Taking a note from EA, THQ will now be locking online play for their upcoming (now) yearly edition of their UFC series. Unlike EA, online play will only be $5 for used or rental customers, but apparently does not offer a free seven day “trial” inside the package.

The sheer audacity of these corporate giants to milk gamers for all their worth is ridiculous, and of course, people will pay it. The whining and complaining over used game sales is tiresome and baseless. Do book companies neuter novels which are freely rented out at public libraries? Do movie studios cut part of the film out for Netflix and brick & mortar stores? No, they don’t, because they see the value. Without libraries, book publishers lose revenue from the copies sold. Without Netflix or rental stores, movie companies lose those sales.

One could make the analogy of the movie studios pushing downloadable content, and of course, that is purely in the favor of the corporations, not the consumer. The movie studios want all of the profits, unwilling to share sales of a physical medium with anyone. That is what the gaming industry is beginning to do, and it is little steps like charging $5 or $10 for online play that will get them there.

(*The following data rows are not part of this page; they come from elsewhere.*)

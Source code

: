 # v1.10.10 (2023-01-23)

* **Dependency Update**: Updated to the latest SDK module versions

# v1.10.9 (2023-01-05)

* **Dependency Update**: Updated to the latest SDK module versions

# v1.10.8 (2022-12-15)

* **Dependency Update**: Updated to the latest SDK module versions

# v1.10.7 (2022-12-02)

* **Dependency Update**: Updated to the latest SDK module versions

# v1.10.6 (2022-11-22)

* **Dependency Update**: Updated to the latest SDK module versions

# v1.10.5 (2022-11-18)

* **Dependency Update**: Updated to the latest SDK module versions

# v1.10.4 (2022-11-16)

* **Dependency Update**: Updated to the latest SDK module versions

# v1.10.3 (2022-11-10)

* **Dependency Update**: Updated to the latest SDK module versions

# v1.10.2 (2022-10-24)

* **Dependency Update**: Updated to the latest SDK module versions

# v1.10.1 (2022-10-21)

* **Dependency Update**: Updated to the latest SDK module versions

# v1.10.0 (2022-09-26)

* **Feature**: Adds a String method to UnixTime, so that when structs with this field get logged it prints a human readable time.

Xbox Live users already pay for online service. Why are they being charged more? Why is Microsoft so lenient about their own service being degraded by third parties? Why is Gamestop okay with this? Their market share is being eroded, and they must have some interest.

Game companies charge $60 for their product new, a corner they have backed themselves into due to bloated budgets while pushing new technology. Those of us who rent or purchase used still support the industry, something most people have been led to believe otherwise. We keep those middle man companies in business, letting them purchase new product with our funds. In certain cases, those used trade-in are turned into new purchases, and rentals the same way.

The utterly absurd PR campaigns being launched at gamers is a move to increase profits. Companies losing money are doing so with mediocre product that (gasp!) is not worth $60. This is an industry that desperately needs to reinvent the way it handles cash flow, because used sales should not be the hindrance they are, or else book publishers, movie studios, and car dealerships would not be with us anymore either.